By Mike Koshmrl
Jackson Hole News&Guide
Via- Wyoming News Exchange
JACKSON — A telecommunications business rebuffed the National Park Service last winter after park officials asked for a smaller, pilot version of the company’s plan to add hundreds of antennas transmitting Wi-Fi signals throughout developed areas in Yellowstone National Park.
That was a request that Bret De Young, Yellowstone’s telecommunications chief, made to AccessParks, a business that proposed installing up to 484 small, 7- to 10-inch-wide antennas and another 39 larger antennas, ranging from 29-inch dishes to 6-foot-wide dishes at places like Canyon Village, Grant Village, Lake Village, Mammoth Hot Springs and Old Faithful.
“We thought that was a pretty good idea,” De Young said of seeking a scaled-down version. “But the applicant made it clear that it didn’t work for them.”
“They said, ‘No, we would like you to process the original application,’” he said.
With the pilot Wi-Fi system in the Mammoth Hot Springs developed area turned down, Yellowstone is now vetting a parkwide network with the public once again. It’s a project that stems from Yellowstone’s largest concessionaire, Xanterra, which is paying for the infrastructure to benefit its thousands of employees in the park and guests at some of its lodges.
“Wi-Fi is really nonexistent right now in the interior of Yellowstone,” De Young told the News&Guide late last year. “You find staff sometimes get frustrated driving 30 to 60 miles to find Wi-Fi outside the park. … to take care of regular daily things, like checking bank accounts or registering for classes.”
When Yellowstone first announced the plans and asked people to weigh in last fall, graphic renderings previewing the changes — including to numerous eligible historic buildings — were largely redacted and kept out of the public eye because the technology was deemed proprietary.
The exclusions were disappointing to National Park Service watchdogs like Jeff Ruch, Pacific field office director for Public Employees for Environmental Responsibility, who felt his ability to critique the changes was crippled.
“It’s difficult to judge the impact when you couldn’t actually see what was being put in,” Ruch said.
Yellowstone and AccessParks have since reversed course. Last week, they publicized an updated AccessParks application that includes dozens of photo simulations, and they asked for the public’s input once again.
Comments are now due by June 10.
Xanterra’s planned Wi-Fi infrastructure proposal has nothing to do with cellphone coverage, though the small dishes and antennas required would oftentimes be added to telecommunications equipment that broadcasts cell signals.

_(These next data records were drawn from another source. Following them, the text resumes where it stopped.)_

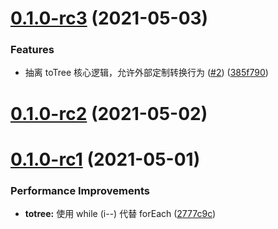 # [0.1.0-rc3](https://github.com/zhengxs2018/js.tree/compare/v0.1.0-rc2...v0.1.0-rc3) (2021-05-03)


### Features

* 抽离 toTree 核心逻辑，允许外部定制转换行为 ([#2](https://github.com/zhengxs2018/js.tree/issues/2)) ([385f790](https://github.com/zhengxs2018/js.tree/commit/385f7900f287a15c78dc8d3189ed8ae1b2a53bfc))



# [0.1.0-rc2](https://github.com/zhengxs2018/js.tree/compare/v0.1.0-rc1...v0.1.0-rc2) (2021-05-02)



# [0.1.0-rc1](https://github.com/zhengxs2018/js.tree/compare/2777c9ca15b86195da891582ee40ecb72522d550...v0.1.0-rc1) (2021-05-01)


### Performance Improvements

* **totree:** 使用 while (i--)  代替 forEach ([2777c9c](https://github.com/zhengxs2018/js.tree/commit/2777c9ca15b86195da891582ee40ecb72522d550))



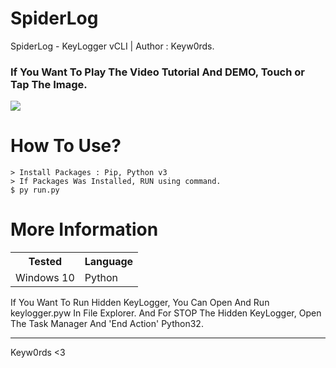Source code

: # SpiderLog
SpiderLog - KeyLogger vCLI | Author : Keyw0rds.
### If You Want To Play The Video Tutorial And DEMO, Touch or Tap The Image.


[![](https://i.ibb.co/bJJ6LHw/log.png)](https://streamable.com/v1k0i)

How To Use?
=

    > Install Packages : Pip, Python v3
    > If Packages Was Installed, RUN using command.
    $ py run.py 

More Information
=

<table>
    <tr>
        <th>Tested</th>
        <th>Language</th>
    </tr>
    <tr>
        <td>Windows 10</td>
        <td>Python</td>
    </tr>
</table>

If You Want To Run Hidden KeyLogger, You Can Open And Run keylogger.pyw In File Explorer.
And For STOP The Hidden KeyLogger, Open The Task Manager And 'End Action' Python32.

---

Keyw0rds <3
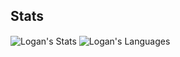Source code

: <!---
Logan-Hansen/Logan-Hansen is a ✨ special ✨ repository because its `README.md` (this file) appears on your GitHub profile.
You can click the Preview link to take a look at your changes.
- 👋 Hi, I’m @Logan-Hansen
- 👀 I’m interested in ...
- 🌱 I’m currently learning ...
- 💞️ I’m looking to collaborate on ...
- 📫 How to reach me ...
--->

## Stats
<span><img align="center" src="https://github-readme-stats.vercel.app/api?username=Logan-Hansen&theme=merko&hide=contribs,prs,issues&show_icons=true" alt="Logan's Stats" /></span>
<span><img align="center" src="https://github-readme-stats.vercel.app/api/top-langs/?username=Logan-Hansen&theme=transparent" alt="Logan's Languages" /></span>
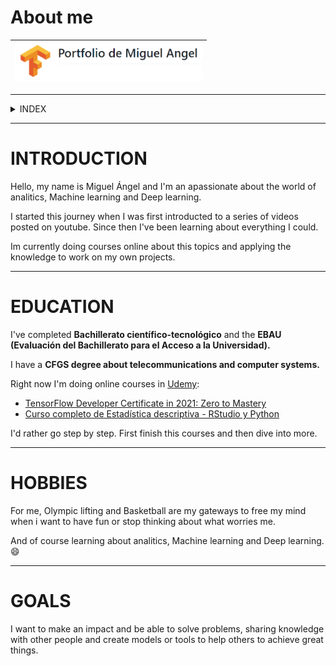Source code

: # About me

|[<img width="300" src="https://github.com/Miqquelangel/Portfolio-Miguel-Angel/blob/main/Imagen/portfolio.PNG">](https://github.com/Miqquelangel/Portfolio-Miguel-Angel)|
|---|

---

<details>
<summary>INDEX</summary>
<ul><li>INTRODUCTION
<li>EDUCATION</li>
  <li>HOBBIES</li>
  <li>GOALS</li></ul>
</details>

---

# INTRODUCTION

Hello, my name is Miguel Ángel and I'm an apassionate about the world of analitics, Machine learning and Deep learning.

I started this journey when I was first introducted to a series of videos posted on youtube. Since then I've been learning about everything I could.

Im currently doing courses online about this topics and applying the knowledge to work on my own projects.

---

# EDUCATION

I've completed **Bachillerato científico-tecnológico** and the **EBAU (Evaluación del Bachillerato para el Acceso a la Universidad).**

I have a **CFGS degree about telecommunications and computer systems.**

Right now I'm doing online courses in [Udemy](https://www.udemy.com/):

* [TensorFlow Developer Certificate in 2021: Zero to Mastery](https://www.udemy.com/course/tensorflow-developer-certificate-machine-learning-zero-to-mastery/)
* [Curso completo de Estadística descriptiva - RStudio y Python](https://www.udemy.com/course/estadistica-descriptiva/)

I'd rather go step by step. First finish this courses and then dive into more.

---

# HOBBIES

For me, Olympic lifting and Basketball are my gateways to free my mind when i want to have fun or stop thinking about what worries me.

And of course learning about analitics, Machine learning and Deep learning.:smile:

---

# GOALS

I want to make an impact and be able to solve problems, sharing knowledge with other people and create models or tools to help others to achieve great things.
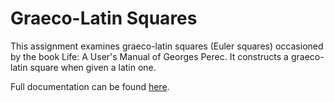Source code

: # Graeco-Latin Squares
This assignment examines graeco-latin squares (Euler squares) occasioned by the book Life: A User's Manual of Georges Perec. It constructs a graeco-latin square when given a latin one.

Full documentation can be found [here](https://github.com/dmst-algorithms-course/assignment-2018-2/blob/master/assignment_2018_2.ipynb).
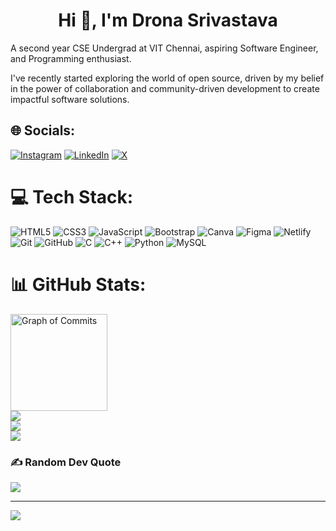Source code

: <h1 align="center">Hi 👋, I'm Drona Srivastava</h1>
A second year CSE Undergrad at VIT Chennai, aspiring Software Engineer, and Programming enthusiast.
<p>I've recently started exploring the world of open source, driven by my belief in the power of collaboration and community-driven development to create impactful software solutions.</p>


## 🌐 Socials:
[![Instagram](https://img.shields.io/badge/Instagram-%23E4405F.svg?logo=Instagram&logoColor=white)](https://instagram.com/https://www.instagram.com/drona_16/) [![LinkedIn](https://img.shields.io/badge/LinkedIn-%230077B5.svg?logo=linkedin&logoColor=white)](https://linkedin.com/in/https://www.linkedin.com/in/drona-srivastava-141a4a288/) [![X](https://img.shields.io/badge/X-black.svg?logo=X&logoColor=white)](https://x.com/https://x.com/drona_16) 

# 💻 Tech Stack:
![HTML5](https://img.shields.io/badge/html5-%23E34F26.svg?style=for-the-badge&logo=html5&logoColor=white)  ![CSS3](https://img.shields.io/badge/css3-%231572B6.svg?style=for-the-badge&logo=css3&logoColor=white) ![JavaScript](https://img.shields.io/badge/javascript-%23323330.svg?style=for-the-badge&logo=javascript&logoColor=%23F7DF1E) ![Bootstrap](https://img.shields.io/badge/bootstrap-%238511FA.svg?style=for-the-badge&logo=bootstrap&logoColor=white) ![Canva](https://img.shields.io/badge/Canva-%2300C4CC.svg?style=for-the-badge&logo=Canva&logoColor=white) ![Figma](https://img.shields.io/badge/figma-%23F24E1E.svg?style=for-the-badge&logo=figma&logoColor=white) ![Netlify](https://img.shields.io/badge/netlify-%23000000.svg?style=for-the-badge&logo=netlify&logoColor=#00C7B7)![Git](https://img.shields.io/badge/git-%23F05033.svg?style=for-the-badge&logo=git&logoColor=white) ![GitHub](https://img.shields.io/badge/github-%23121011.svg?style=for-the-badge&logo=github&logoColor=white) ![C](https://img.shields.io/badge/c-%2300599C.svg?style=for-the-badge&logo=c&logoColor=white) ![C++](https://img.shields.io/badge/c++-%2300599C.svg?style=for-the-badge&logo=c%2B%2B&logoColor=white) ![Python](https://img.shields.io/badge/python-3670A0?style=for-the-badge&logo=python&logoColor=ffdd54) ![MySQL](https://img.shields.io/badge/mysql-4479A1.svg?style=for-the-badge&logo=mysql&logoColor=white) 
# 📊 GitHub Stats:
<img height="155em" src="https://github-profile-summary-cards.vercel.app/api/cards/profile-details?username=Drona-Srivastava&theme=dark&hide" alt="Graph of Commits" border=false /> <br>
![](https://github-readme-stats.vercel.app/api?username=Drona-Srivastava&theme=dark&hide_border=false&include_all_commits=false&count_private=true)<br>
![](https://github-readme-streak-stats.herokuapp.com/?user=Drona-Srivastava&theme=dark&hide_border=false)<br>
![](https://github-readme-stats.vercel.app/api/top-langs/?username=Drona-Srivastava&theme=dark&hide_border=false&include_all_commits=false&count_private=true&layout=compact)


### ✍️ Random Dev Quote
![](https://quotes-github-readme.vercel.app/api?type=horizontal&theme=radical)

---
[![](https://visitcount.itsvg.in/api?id=Drona-Srivastava&icon=2&color=3)](https://visitcount.itsvg.in)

“All of the equipment is going on existing facilities, existing antenna structures, so nothing new is being built,” De Young said. “So it doesn’t have much effect on the physical environment.”
For that reason Yellowstone is not required to complete a substantive analysis of its decision and can fulfill its National Environmental Policy Act obligations through a “categorical exclusion,” he said.
The comment period underway will check that box by allowing the public to weigh in on the visual impacts on Yellowstone’s historic properties.
To diminish those effects, more than three-quarters of the antennas on National Register of Historic Places-eligible structures would be located in attic spaces or under eaves.
Those steps have appeased the Wyoming State Historic Preservation Office.
“We concur with your finding. … the above listed National Register eligible districts, National Register listed districts, and National Historic Landmarks will not be adversely affected by the undertaking as planned,” Historic Preservation Specialist Brian Beadles wrote Yellowstone in March.
Ruch, of PEER, still has questions about why the park is deferring to AccessParks and prioritizing the project at such a hectic time in its history.
“The park just reopened, and we’re still in the middle of a pandemic,” he said, “So the idea that they’re proceeding with Wi-Fi raises some eyebrows.”